* **What you should do**: Check each line of the material that follows, and copy those holding the string "given".

* **Data provided**:
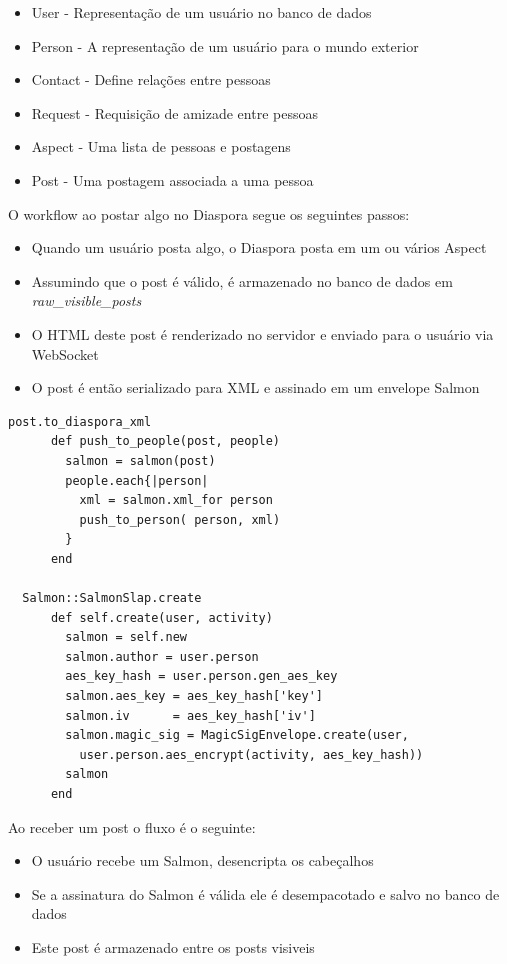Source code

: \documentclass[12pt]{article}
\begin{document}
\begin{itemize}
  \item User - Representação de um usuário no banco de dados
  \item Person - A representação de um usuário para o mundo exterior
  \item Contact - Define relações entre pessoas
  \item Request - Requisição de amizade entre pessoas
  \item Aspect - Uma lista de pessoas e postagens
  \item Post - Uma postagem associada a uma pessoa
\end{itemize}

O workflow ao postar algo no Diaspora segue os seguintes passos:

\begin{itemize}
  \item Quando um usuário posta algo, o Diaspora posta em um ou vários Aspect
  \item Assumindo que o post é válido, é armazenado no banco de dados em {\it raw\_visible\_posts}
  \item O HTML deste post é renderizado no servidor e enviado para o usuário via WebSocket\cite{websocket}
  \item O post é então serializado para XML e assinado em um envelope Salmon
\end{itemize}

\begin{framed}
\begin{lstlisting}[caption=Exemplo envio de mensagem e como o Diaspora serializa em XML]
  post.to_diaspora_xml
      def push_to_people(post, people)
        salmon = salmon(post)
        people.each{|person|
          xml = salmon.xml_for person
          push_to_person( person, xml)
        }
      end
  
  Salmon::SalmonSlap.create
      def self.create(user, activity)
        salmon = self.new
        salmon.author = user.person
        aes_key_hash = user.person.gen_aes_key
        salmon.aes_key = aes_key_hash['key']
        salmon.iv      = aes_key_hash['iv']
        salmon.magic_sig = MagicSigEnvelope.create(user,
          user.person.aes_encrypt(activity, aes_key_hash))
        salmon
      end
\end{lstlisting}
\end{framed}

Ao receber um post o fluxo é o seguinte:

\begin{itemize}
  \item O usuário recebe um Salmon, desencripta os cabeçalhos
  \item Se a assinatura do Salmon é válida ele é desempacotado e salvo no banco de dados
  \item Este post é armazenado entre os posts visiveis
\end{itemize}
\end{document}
...
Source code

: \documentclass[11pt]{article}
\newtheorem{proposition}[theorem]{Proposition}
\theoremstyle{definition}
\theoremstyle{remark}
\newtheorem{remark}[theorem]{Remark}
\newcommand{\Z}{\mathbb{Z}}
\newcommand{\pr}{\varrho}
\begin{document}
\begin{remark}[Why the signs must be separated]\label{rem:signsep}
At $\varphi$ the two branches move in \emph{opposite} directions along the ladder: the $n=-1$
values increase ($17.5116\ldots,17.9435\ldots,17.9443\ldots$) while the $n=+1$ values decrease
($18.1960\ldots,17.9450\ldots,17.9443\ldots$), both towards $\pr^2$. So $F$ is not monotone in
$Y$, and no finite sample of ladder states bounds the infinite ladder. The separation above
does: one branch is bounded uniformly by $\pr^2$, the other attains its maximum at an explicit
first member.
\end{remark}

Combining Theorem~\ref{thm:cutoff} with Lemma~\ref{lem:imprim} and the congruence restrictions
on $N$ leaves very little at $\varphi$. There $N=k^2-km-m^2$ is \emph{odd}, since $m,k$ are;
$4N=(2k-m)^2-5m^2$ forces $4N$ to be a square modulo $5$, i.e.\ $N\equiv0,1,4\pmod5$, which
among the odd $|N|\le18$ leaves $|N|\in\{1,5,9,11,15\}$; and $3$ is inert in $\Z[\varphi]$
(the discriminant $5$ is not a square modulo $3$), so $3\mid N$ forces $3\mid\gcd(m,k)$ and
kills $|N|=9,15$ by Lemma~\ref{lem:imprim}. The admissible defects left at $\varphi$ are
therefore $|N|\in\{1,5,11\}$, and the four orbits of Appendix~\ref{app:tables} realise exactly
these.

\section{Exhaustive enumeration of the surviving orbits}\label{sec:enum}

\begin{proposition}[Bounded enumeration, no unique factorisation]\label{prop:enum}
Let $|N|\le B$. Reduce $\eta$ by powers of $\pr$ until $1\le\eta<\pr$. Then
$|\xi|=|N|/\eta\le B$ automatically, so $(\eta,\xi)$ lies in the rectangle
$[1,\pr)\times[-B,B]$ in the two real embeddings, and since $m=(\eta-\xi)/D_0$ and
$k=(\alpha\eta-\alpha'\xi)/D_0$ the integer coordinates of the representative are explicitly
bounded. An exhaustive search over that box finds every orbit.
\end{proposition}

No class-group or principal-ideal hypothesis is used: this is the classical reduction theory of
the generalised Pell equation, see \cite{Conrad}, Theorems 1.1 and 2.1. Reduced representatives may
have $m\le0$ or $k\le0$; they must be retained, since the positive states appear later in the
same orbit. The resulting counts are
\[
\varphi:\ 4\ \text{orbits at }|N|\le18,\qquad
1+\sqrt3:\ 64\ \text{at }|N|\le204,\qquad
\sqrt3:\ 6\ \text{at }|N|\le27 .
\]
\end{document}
---
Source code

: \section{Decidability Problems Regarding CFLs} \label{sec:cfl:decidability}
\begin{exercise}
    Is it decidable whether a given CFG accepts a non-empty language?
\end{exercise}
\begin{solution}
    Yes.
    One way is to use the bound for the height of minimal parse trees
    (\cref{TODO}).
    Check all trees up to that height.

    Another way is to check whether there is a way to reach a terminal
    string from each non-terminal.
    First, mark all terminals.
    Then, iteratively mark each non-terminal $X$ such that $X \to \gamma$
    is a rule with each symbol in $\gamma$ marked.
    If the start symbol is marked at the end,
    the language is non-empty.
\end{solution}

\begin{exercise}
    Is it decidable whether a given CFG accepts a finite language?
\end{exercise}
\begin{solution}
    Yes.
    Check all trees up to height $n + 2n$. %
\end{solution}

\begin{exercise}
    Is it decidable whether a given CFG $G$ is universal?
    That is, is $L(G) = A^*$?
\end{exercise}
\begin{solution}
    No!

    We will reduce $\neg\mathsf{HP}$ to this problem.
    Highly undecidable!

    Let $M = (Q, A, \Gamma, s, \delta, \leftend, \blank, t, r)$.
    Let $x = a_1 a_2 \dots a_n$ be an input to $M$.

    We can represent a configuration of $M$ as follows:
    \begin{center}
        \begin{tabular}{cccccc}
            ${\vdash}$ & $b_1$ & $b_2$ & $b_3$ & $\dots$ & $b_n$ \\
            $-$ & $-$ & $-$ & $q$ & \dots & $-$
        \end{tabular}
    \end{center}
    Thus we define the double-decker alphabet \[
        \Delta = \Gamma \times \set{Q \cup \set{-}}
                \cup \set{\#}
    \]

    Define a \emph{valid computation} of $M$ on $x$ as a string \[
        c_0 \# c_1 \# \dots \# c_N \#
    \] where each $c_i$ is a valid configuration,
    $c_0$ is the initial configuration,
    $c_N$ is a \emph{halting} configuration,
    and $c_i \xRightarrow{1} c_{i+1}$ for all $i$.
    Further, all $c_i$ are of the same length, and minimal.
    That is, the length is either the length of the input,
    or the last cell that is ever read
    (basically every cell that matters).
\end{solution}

* **Exercise solution**:
    Is it decidable whether a given CFG accepts a non-empty language?
    Is it decidable whether a given CFG accepts a finite language?
    Is it decidable whether a given CFG $G$ is universal?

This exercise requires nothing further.